TASK STATEMENT:
Your answer should hold every line of the records below that contains the string "DoxyCompactItemize".
━━━━━ DATA FOR REVIEW
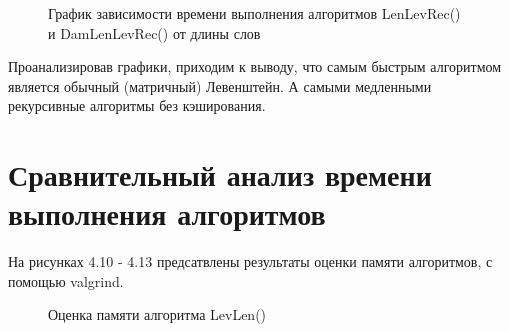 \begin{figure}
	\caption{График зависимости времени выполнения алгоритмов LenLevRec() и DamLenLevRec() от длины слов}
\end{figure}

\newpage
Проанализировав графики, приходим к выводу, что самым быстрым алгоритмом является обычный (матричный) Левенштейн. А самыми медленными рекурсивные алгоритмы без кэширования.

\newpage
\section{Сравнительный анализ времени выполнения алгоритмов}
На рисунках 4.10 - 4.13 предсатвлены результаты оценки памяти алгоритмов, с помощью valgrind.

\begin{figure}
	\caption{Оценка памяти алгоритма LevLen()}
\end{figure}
━━━━━━━━━━
━━━━━ DATA FOR REVIEW
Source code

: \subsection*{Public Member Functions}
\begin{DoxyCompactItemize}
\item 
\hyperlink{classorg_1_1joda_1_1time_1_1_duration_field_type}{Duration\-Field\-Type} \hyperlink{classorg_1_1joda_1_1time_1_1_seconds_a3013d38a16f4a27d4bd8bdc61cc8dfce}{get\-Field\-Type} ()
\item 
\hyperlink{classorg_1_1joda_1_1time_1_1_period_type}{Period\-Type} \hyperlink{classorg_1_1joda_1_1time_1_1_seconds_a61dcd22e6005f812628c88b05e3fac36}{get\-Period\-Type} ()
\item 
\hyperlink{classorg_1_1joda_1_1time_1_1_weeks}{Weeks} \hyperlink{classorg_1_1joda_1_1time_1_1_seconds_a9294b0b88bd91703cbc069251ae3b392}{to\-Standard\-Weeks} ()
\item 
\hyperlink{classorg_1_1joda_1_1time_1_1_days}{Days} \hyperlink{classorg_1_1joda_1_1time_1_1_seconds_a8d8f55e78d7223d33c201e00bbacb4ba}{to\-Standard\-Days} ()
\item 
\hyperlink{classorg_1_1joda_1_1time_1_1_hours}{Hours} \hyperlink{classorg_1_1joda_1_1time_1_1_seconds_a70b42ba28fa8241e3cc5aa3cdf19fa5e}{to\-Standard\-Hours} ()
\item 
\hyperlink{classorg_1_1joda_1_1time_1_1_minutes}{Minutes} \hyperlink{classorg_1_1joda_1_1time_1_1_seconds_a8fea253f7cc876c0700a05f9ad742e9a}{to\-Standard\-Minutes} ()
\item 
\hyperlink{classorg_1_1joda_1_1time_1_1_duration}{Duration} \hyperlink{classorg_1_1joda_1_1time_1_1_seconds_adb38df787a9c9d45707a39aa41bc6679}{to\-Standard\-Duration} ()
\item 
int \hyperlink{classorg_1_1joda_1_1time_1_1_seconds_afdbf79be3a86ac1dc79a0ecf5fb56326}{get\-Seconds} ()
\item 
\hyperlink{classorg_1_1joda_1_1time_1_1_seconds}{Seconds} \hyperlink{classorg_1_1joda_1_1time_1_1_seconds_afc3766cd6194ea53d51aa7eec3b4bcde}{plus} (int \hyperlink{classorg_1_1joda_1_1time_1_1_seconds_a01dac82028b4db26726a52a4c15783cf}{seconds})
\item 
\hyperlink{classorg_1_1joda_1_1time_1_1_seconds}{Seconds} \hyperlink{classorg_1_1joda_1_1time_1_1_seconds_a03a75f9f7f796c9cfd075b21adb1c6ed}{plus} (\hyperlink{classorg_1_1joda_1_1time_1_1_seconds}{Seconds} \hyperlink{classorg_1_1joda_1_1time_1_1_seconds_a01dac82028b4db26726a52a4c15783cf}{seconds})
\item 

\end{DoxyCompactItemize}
━━━━━━━━━━
OUTPUT OF THE EXERCISE:
\begin{DoxyCompactItemize}
\end{DoxyCompactItemize}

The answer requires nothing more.